Tuesday, October 05, 2004

You Can't Go Home Again

It has been more than a year since Mr. Blessed and I quit EverQuest. We left when we found out I was pregnant. I remember being on raids where couples would casually comment on how they had locked their children out of the house for the day so that they could play uninterrupted. We had (only once!) grouped with a monk who would go AFK while pulling because she was trying to NAK (nurse at keyboard).

In the past year, I haven’t much missed the game. We played so hot and heavy (over 40 hours a week every week for three-plus years) that we were plenty ready to leave Norrath. Still, recently I have been experiencing bouts of nostalgia. My EQ coffee cups have faded pretty badly by now. One is four years old, with “Loading Please Wait” in familiar red letters. The other cup was crafted with our guild logo, the graphic file long gone, never to be CafePressed again.

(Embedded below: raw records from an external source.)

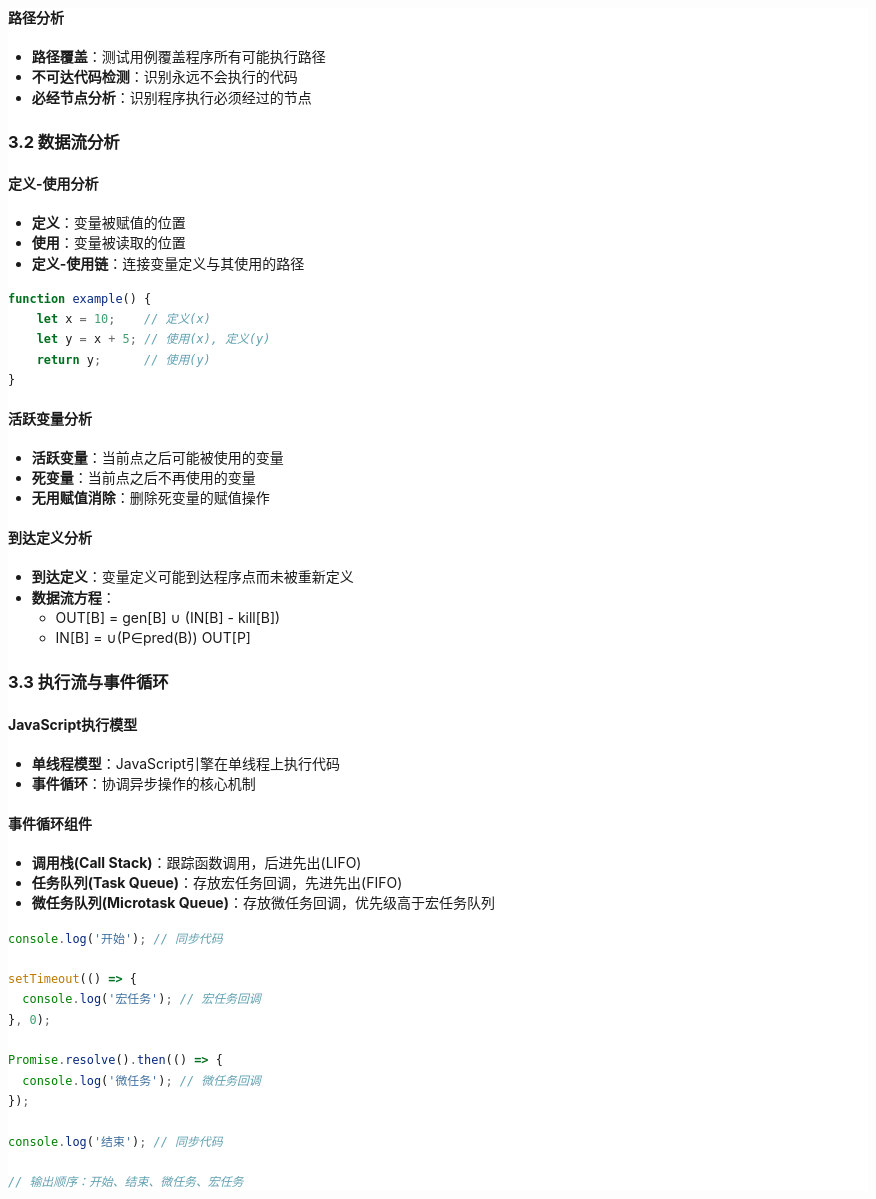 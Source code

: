 #### 路径分析

- **路径覆盖**：测试用例覆盖程序所有可能执行路径
- **不可达代码检测**：识别永远不会执行的代码
- **必经节点分析**：识别程序执行必须经过的节点

### 3.2 数据流分析

#### 定义-使用分析

- **定义**：变量被赋值的位置
- **使用**：变量被读取的位置
- **定义-使用链**：连接变量定义与其使用的路径

```javascript
function example() {
    let x = 10;    // 定义(x)
    let y = x + 5; // 使用(x), 定义(y)
    return y;      // 使用(y)
}
```

#### 活跃变量分析

- **活跃变量**：当前点之后可能被使用的变量
- **死变量**：当前点之后不再使用的变量
- **无用赋值消除**：删除死变量的赋值操作

#### 到达定义分析

- **到达定义**：变量定义可能到达程序点而未被重新定义
- **数据流方程**：
  - OUT[B] = gen[B] ∪ (IN[B] - kill[B])
  - IN[B] = ∪(P∈pred(B)) OUT[P]

### 3.3 执行流与事件循环

#### JavaScript执行模型

- **单线程模型**：JavaScript引擎在单线程上执行代码
- **事件循环**：协调异步操作的核心机制

#### 事件循环组件

- **调用栈(Call Stack)**：跟踪函数调用，后进先出(LIFO)
- **任务队列(Task Queue)**：存放宏任务回调，先进先出(FIFO)
- **微任务队列(Microtask Queue)**：存放微任务回调，优先级高于宏任务队列

```javascript
console.log('开始'); // 同步代码

setTimeout(() => {
  console.log('宏任务'); // 宏任务回调
}, 0);

Promise.resolve().then(() => {
  console.log('微任务'); // 微任务回调
});

console.log('结束'); // 同步代码

// 输出顺序：开始、结束、微任务、宏任务
```
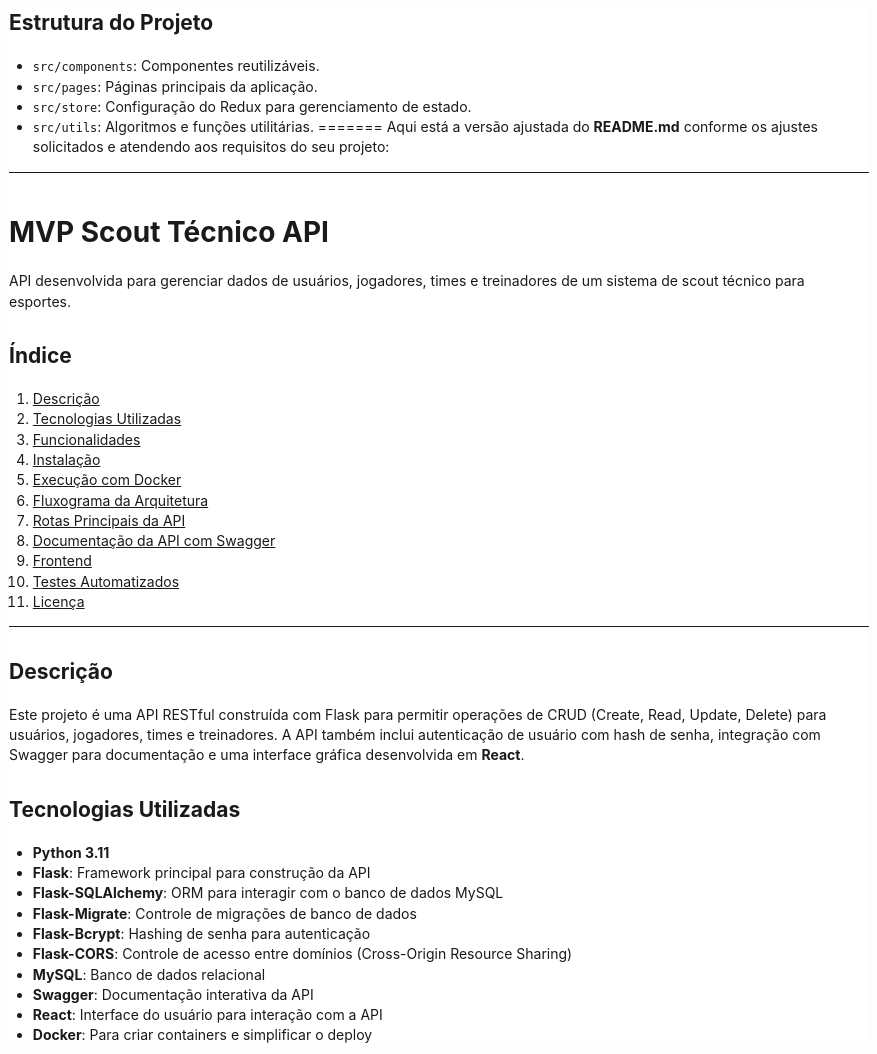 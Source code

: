 ## Estrutura do Projeto
- `src/components`: Componentes reutilizáveis.
- `src/pages`: Páginas principais da aplicação.
- `src/store`: Configuração do Redux para gerenciamento de estado.
- `src/utils`: Algoritmos e funções utilitárias.
=======
Aqui está a versão ajustada do **README.md** conforme os ajustes solicitados e atendendo aos requisitos do seu projeto:

---

# MVP Scout Técnico API

API desenvolvida para gerenciar dados de usuários, jogadores, times e treinadores de um sistema de scout técnico para esportes.

## Índice

1. [Descrição](#descrição)
2. [Tecnologias Utilizadas](#tecnologias-utilizadas)
3. [Funcionalidades](#funcionalidades)
4. [Instalação](#instalação)
5. [Execução com Docker](#execução-com-docker)
6. [Fluxograma da Arquitetura](#fluxograma-da-arquitetura)
7. [Rotas Principais da API](#rotas-principais-da-api)
8. [Documentação da API com Swagger](#documentação-da-api-com-swagger)
9. [Frontend](#frontend)
10. [Testes Automatizados](#testes-automatizados)
11. [Licença](#licença)

---

## Descrição

Este projeto é uma API RESTful construída com Flask para permitir operações de CRUD (Create, Read, Update, Delete) para usuários, jogadores, times e treinadores. A API também inclui autenticação de usuário com hash de senha, integração com Swagger para documentação e uma interface gráfica desenvolvida em **React**.

## Tecnologias Utilizadas

- **Python 3.11**
- **Flask**: Framework principal para construção da API
- **Flask-SQLAlchemy**: ORM para interagir com o banco de dados MySQL
- **Flask-Migrate**: Controle de migrações de banco de dados
- **Flask-Bcrypt**: Hashing de senha para autenticação
- **Flask-CORS**: Controle de acesso entre domínios (Cross-Origin Resource Sharing)
- **MySQL**: Banco de dados relacional
- **Swagger**: Documentação interativa da API
- **React**: Interface do usuário para interação com a API
- **Docker**: Para criar containers e simplificar o deploy
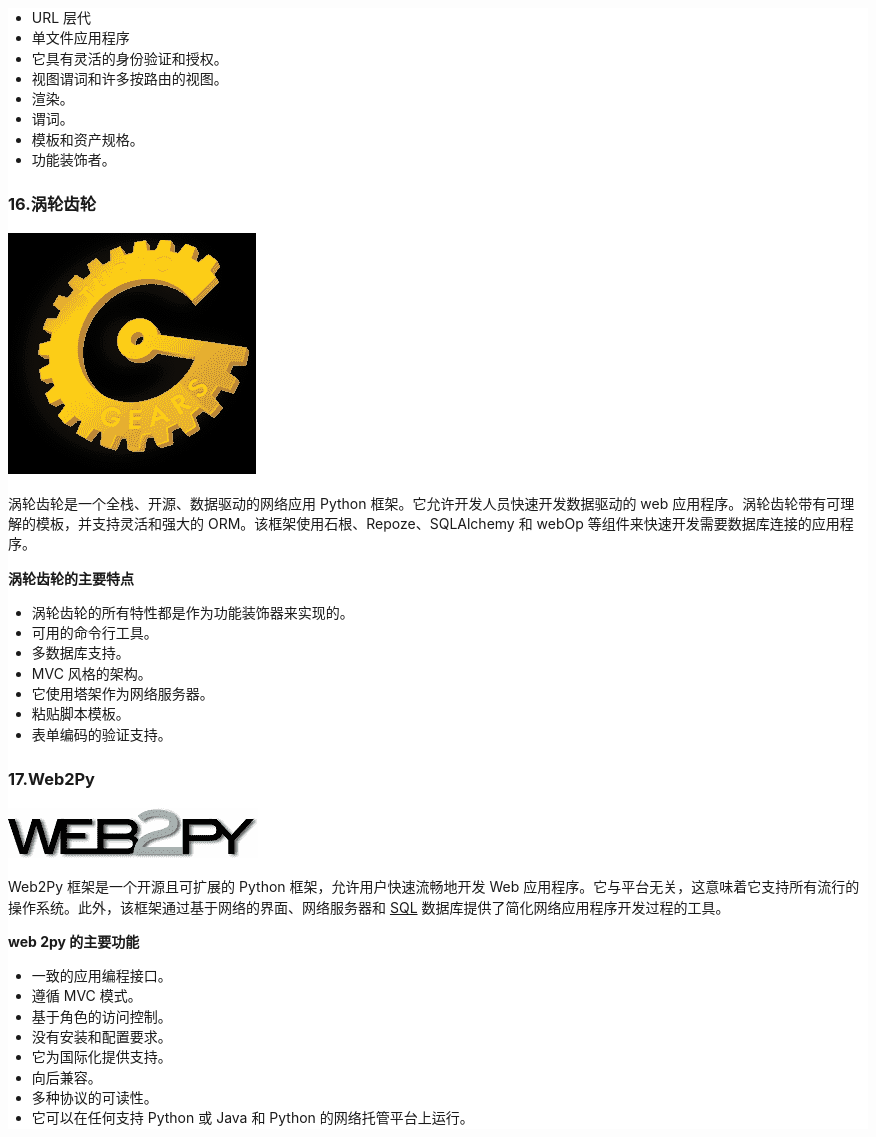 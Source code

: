 *   URL 层代
*   单文件应用程序
*   它具有灵活的身份验证和授权。
*   视图谓词和许多按路由的视图。
*   渲染。
*   谓词。
*   模板和资产规格。
*   功能装饰者。

### 16.涡轮齿轮

![Top Python Frameworks](img/6677dc351ccfcbb09dc3e1fab09fe18b.png)

涡轮齿轮是一个全栈、开源、数据驱动的网络应用 Python 框架。它允许开发人员快速开发数据驱动的 web 应用程序。涡轮齿轮带有可理解的模板，并支持灵活和强大的 ORM。该框架使用石根、Repoze、SQLAlchemy 和 webOp 等组件来快速开发需要数据库连接的应用程序。

**涡轮齿轮的主要特点**

*   涡轮齿轮的所有特性都是作为功能装饰器来实现的。
*   可用的命令行工具。
*   多数据库支持。
*   MVC 风格的架构。
*   它使用塔架作为网络服务器。
*   粘贴脚本模板。
*   表单编码的验证支持。

### 17.Web2Py

![Top Python Frameworks](img/b2929bdbdca389a1865b9f4360946d14.png)

Web2Py 框架是一个开源且可扩展的 Python 框架，允许用户快速流畅地开发 Web 应用程序。它与平台无关，这意味着它支持所有流行的操作系统。此外，该框架通过基于网络的界面、网络服务器和 [SQL](https://www.javatpoint.com/sql-tutorial) 数据库提供了简化网络应用程序开发过程的工具。

**web 2py 的主要功能**

*   一致的应用编程接口。
*   遵循 MVC 模式。
*   基于角色的访问控制。
*   没有安装和配置要求。
*   它为国际化提供支持。
*   向后兼容。
*   多种协议的可读性。
*   它可以在任何支持 Python 或 Java 和 Python 的网络托管平台上运行。
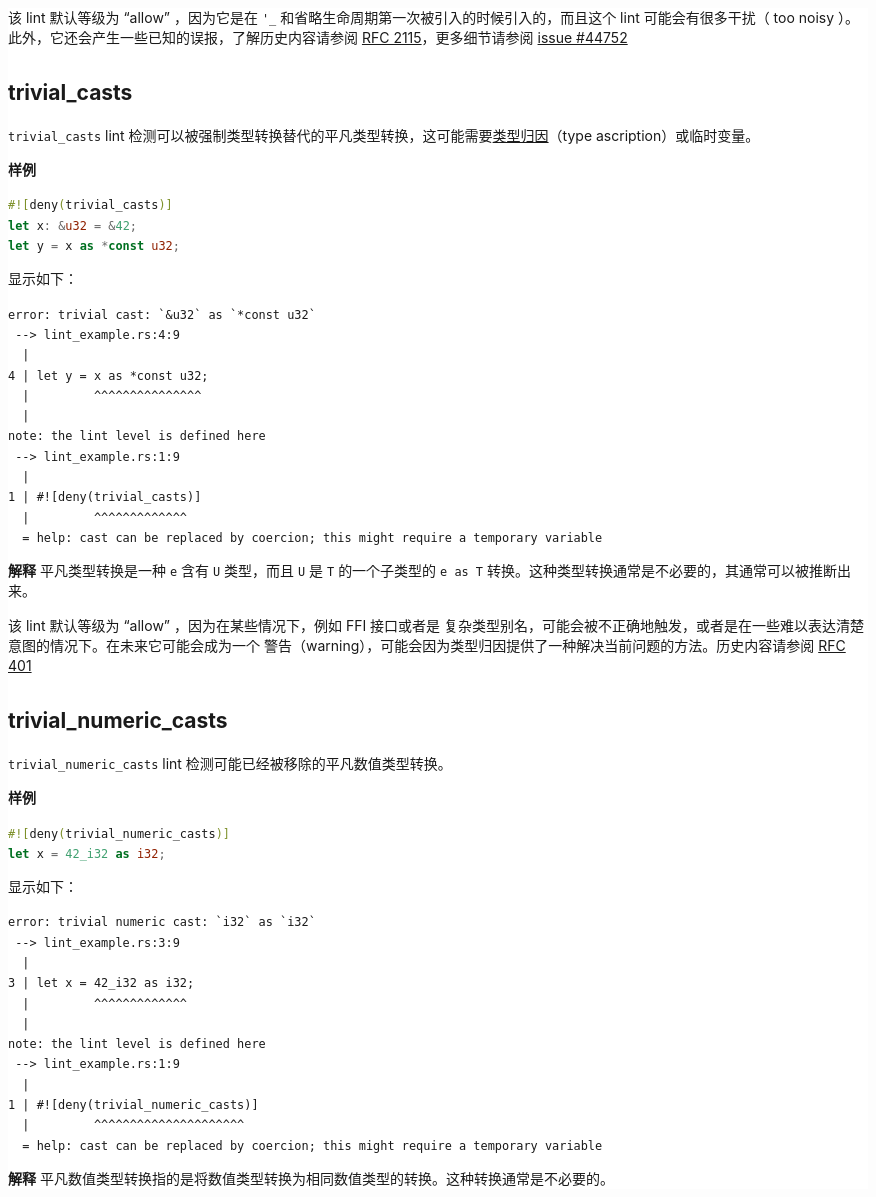 该 lint 默认等级为 “allow” ，因为它是在 `'_` 和省略生命周期第一次被引入的时候引入的，而且这个 lint 可能会有很多干扰（ too noisy ）。此外，它还会产生一些已知的误报，了解历史内容请参阅 [RFC 2115](https://github.com/rust-lang/rfcs/blob/master/text/2115-argument-lifetimes.md)，更多细节请参阅 [issue #44752](https://github.com/rust-lang/rust/issues/44752)

## trivial_casts
`trivial_casts` lint 检测可以被强制类型转换替代的平凡类型转换，这可能需要[类型归因](https://github.com/rust-lang/rust/issues/23416)（type ascription）或临时变量。

**样例**
```rust
#![deny(trivial_casts)]
let x: &u32 = &42;
let y = x as *const u32;
```
显示如下：
```text
error: trivial cast: `&u32` as `*const u32`
 --> lint_example.rs:4:9
  |
4 | let y = x as *const u32;
  |         ^^^^^^^^^^^^^^^
  |
note: the lint level is defined here
 --> lint_example.rs:1:9
  |
1 | #![deny(trivial_casts)]
  |         ^^^^^^^^^^^^^
  = help: cast can be replaced by coercion; this might require a temporary variable

```
**解释**
平凡类型转换是一种 `e` 含有 `U` 类型，而且 `U` 是 `T` 的一个子类型的 `e as T` 转换。这种类型转换通常是不必要的，其通常可以被推断出来。

该 lint 默认等级为 “allow” ，因为在某些情况下，例如 FFI 接口或者是 复杂类型别名，可能会被不正确地触发，或者是在一些难以表达清楚意图的情况下。在未来它可能会成为一个 警告（warning），可能会因为类型归因提供了一种解决当前问题的方法。历史内容请参阅 [RFC 401](https://github.com/rust-lang/rfcs/blob/master/text/0401-coercions.md)

## trivial_numeric_casts
`trivial_numeric_casts` lint 检测可能已经被移除的平凡数值类型转换。

**样例**
```rust
#![deny(trivial_numeric_casts)]
let x = 42_i32 as i32;
```
显示如下：
```text
error: trivial numeric cast: `i32` as `i32`
 --> lint_example.rs:3:9
  |
3 | let x = 42_i32 as i32;
  |         ^^^^^^^^^^^^^
  |
note: the lint level is defined here
 --> lint_example.rs:1:9
  |
1 | #![deny(trivial_numeric_casts)]
  |         ^^^^^^^^^^^^^^^^^^^^^
  = help: cast can be replaced by coercion; this might require a temporary variable
```
**解释**
平凡数值类型转换指的是将数值类型转换为相同数值类型的转换。这种转换通常是不必要的。


[edition_guide]: https://doc.rust-lang.org/edition-guide/
[2018 edition]: https://doc.rust-lang.org/edition-guide/rust-2018/module-system/path-clarity.html#no-more-extern-crate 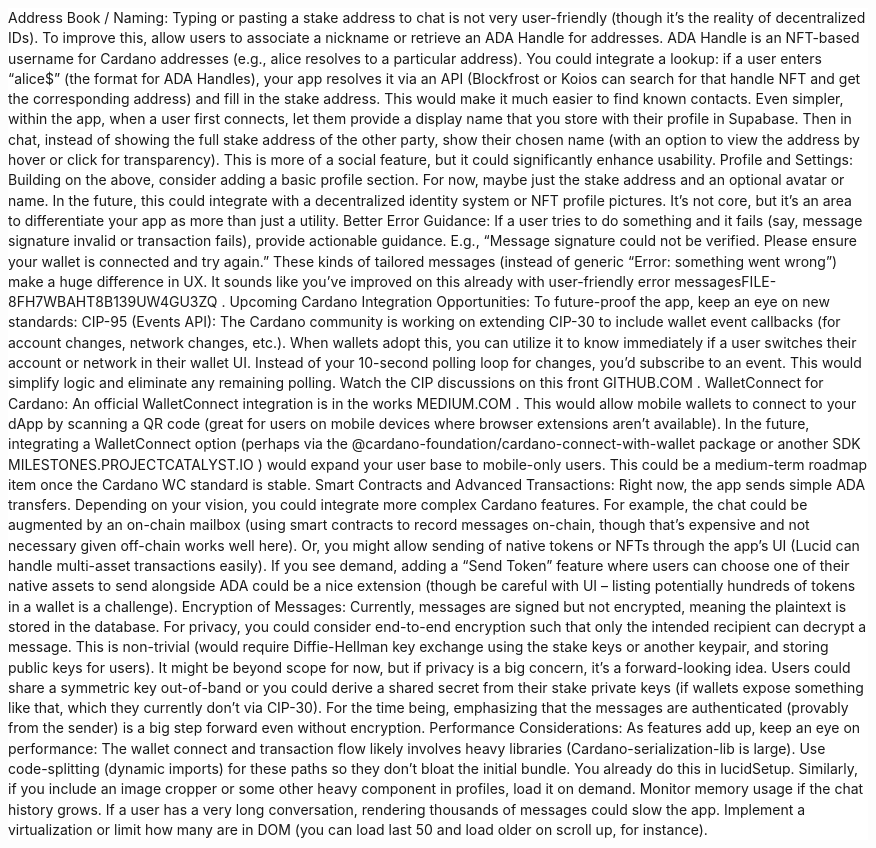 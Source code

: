 Address Book / Naming: Typing or pasting a stake address to chat is not very user-friendly (though it’s the reality of decentralized IDs). To improve this, allow users to associate a nickname or retrieve an ADA Handle for addresses. ADA Handle is an NFT-based username for Cardano addresses (e.g., alice resolves to a particular address). You could integrate a lookup: if a user enters “alice$” (the format for ADA Handles), your app resolves it via an API (Blockfrost or Koios can search for that handle NFT and get the corresponding address) and fill in the stake address. This would make it much easier to find known contacts. Even simpler, within the app, when a user first connects, let them provide a display name that you store with their profile in Supabase. Then in chat, instead of showing the full stake address of the other party, show their chosen name (with an option to view the address by hover or click for transparency). This is more of a social feature, but it could significantly enhance usability.
Profile and Settings: Building on the above, consider adding a basic profile section. For now, maybe just the stake address and an optional avatar or name. In the future, this could integrate with a decentralized identity system or NFT profile pictures. It’s not core, but it’s an area to differentiate your app as more than just a utility.
Better Error Guidance: If a user tries to do something and it fails (say, message signature invalid or transaction fails), provide actionable guidance. E.g., “Message signature could not be verified. Please ensure your wallet is connected and try again.” These kinds of tailored messages (instead of generic “Error: something went wrong”) make a huge difference in UX. It sounds like you’ve improved on this already with user-friendly error messages​
FILE-8FH7WBAHT8B139UW4GU3ZQ
.
Upcoming Cardano Integration Opportunities: To future-proof the app, keep an eye on new standards:
CIP-95 (Events API): The Cardano community is working on extending CIP-30 to include wallet event callbacks (for account changes, network changes, etc.). When wallets adopt this, you can utilize it to know immediately if a user switches their account or network in their wallet UI. Instead of your 10-second polling loop for changes, you’d subscribe to an event. This would simplify logic and eliminate any remaining polling. Watch the CIP discussions on this front​
GITHUB.COM
.
WalletConnect for Cardano: An official WalletConnect integration is in the works​
MEDIUM.COM
. This would allow mobile wallets to connect to your dApp by scanning a QR code (great for users on mobile devices where browser extensions aren’t available). In the future, integrating a WalletConnect option (perhaps via the @cardano-foundation/cardano-connect-with-wallet package or another SDK​
MILESTONES.PROJECTCATALYST.IO
) would expand your user base to mobile-only users. This could be a medium-term roadmap item once the Cardano WC standard is stable.
Smart Contracts and Advanced Transactions: Right now, the app sends simple ADA transfers. Depending on your vision, you could integrate more complex Cardano features. For example, the chat could be augmented by an on-chain mailbox (using smart contracts to record messages on-chain, though that’s expensive and not necessary given off-chain works well here). Or, you might allow sending of native tokens or NFTs through the app’s UI (Lucid can handle multi-asset transactions easily). If you see demand, adding a “Send Token” feature where users can choose one of their native assets to send alongside ADA could be a nice extension (though be careful with UI – listing potentially hundreds of tokens in a wallet is a challenge).
Encryption of Messages: Currently, messages are signed but not encrypted, meaning the plaintext is stored in the database. For privacy, you could consider end-to-end encryption such that only the intended recipient can decrypt a message. This is non-trivial (would require Diffie-Hellman key exchange using the stake keys or another keypair, and storing public keys for users). It might be beyond scope for now, but if privacy is a big concern, it’s a forward-looking idea. Users could share a symmetric key out-of-band or you could derive a shared secret from their stake private keys (if wallets expose something like that, which they currently don’t via CIP-30). For the time being, emphasizing that the messages are authenticated (provably from the sender) is a big step forward even without encryption.
Performance Considerations: As features add up, keep an eye on performance:
The wallet connect and transaction flow likely involves heavy libraries (Cardano-serialization-lib is large). Use code-splitting (dynamic imports) for these paths so they don’t bloat the initial bundle. You already do this in lucidSetup. Similarly, if you include an image cropper or some other heavy component in profiles, load it on demand.
Monitor memory usage if the chat history grows. If a user has a very long conversation, rendering thousands of messages could slow the app. Implement a virtualization or limit how many are in DOM (you can load last 50 and load older on scroll up, for instance). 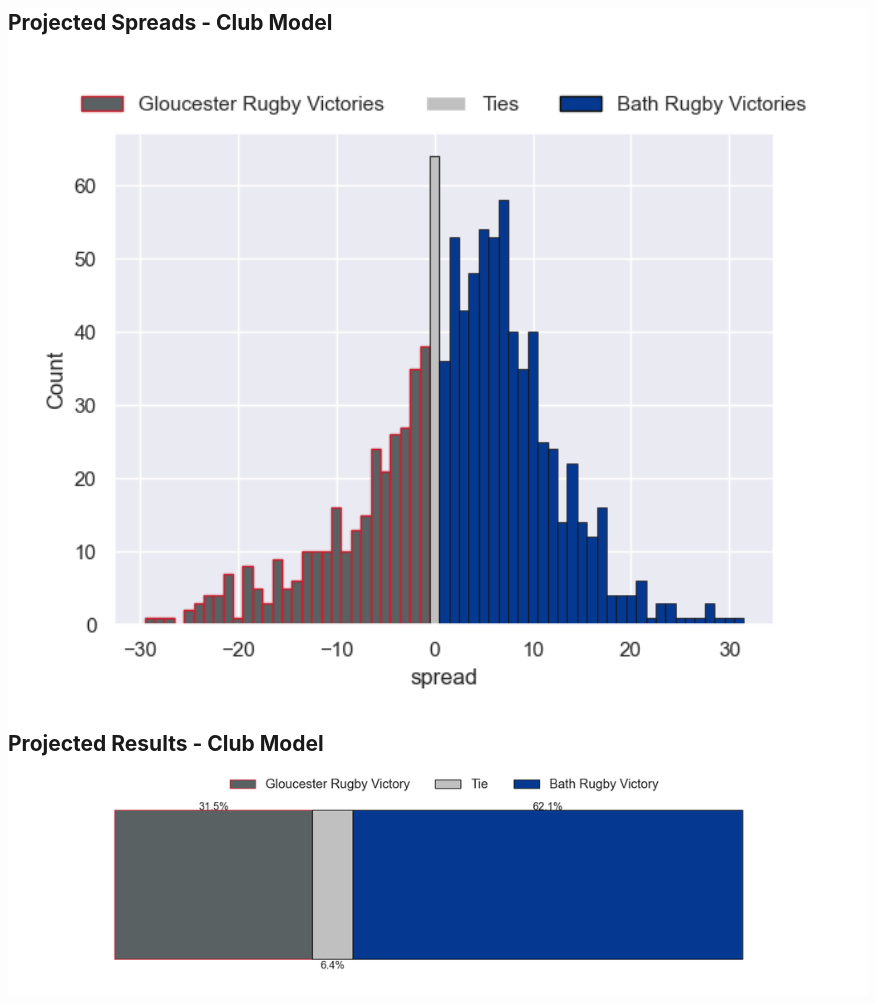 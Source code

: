 ## Projected Spreads - Club Model


<p float="left">
<img src="../comp_files/plots/2025-11-14-GloucesterRugby_V_BathRugby_spreads.png" width="99%" />
</p>

## Projected Results - Club Model


<p float="left">
<img src="../comp_files/plots/2025-11-14-GloucesterRugby_V_BathRugby_resultbar.png" width="99%" />
</p>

We have been looking at World of Warcraft, with reservation. We will never play the way we used to (thank God!), but these games are designed to be addictive and time consuming.

Even if we never again play, I am personally very interested in MMORPGs from a sociological perspective. I am far from the first to comment on the compelling anthropological data that can be mined from player behavior. All major human themes are re-enacted in raw, painful detail day after day in these virtual realities—love, betrayal, conquest, greed, and honor, all played out in each and every guild, every server, every day. I find it fascinating that almost all DKP systems will evolve to share the same fundamental characteristics, for example, no matter how much the individual authors try to avoid it. All uber-guilds look the same, and all family guilds, well, don’t. Adamantine human nature, indeed.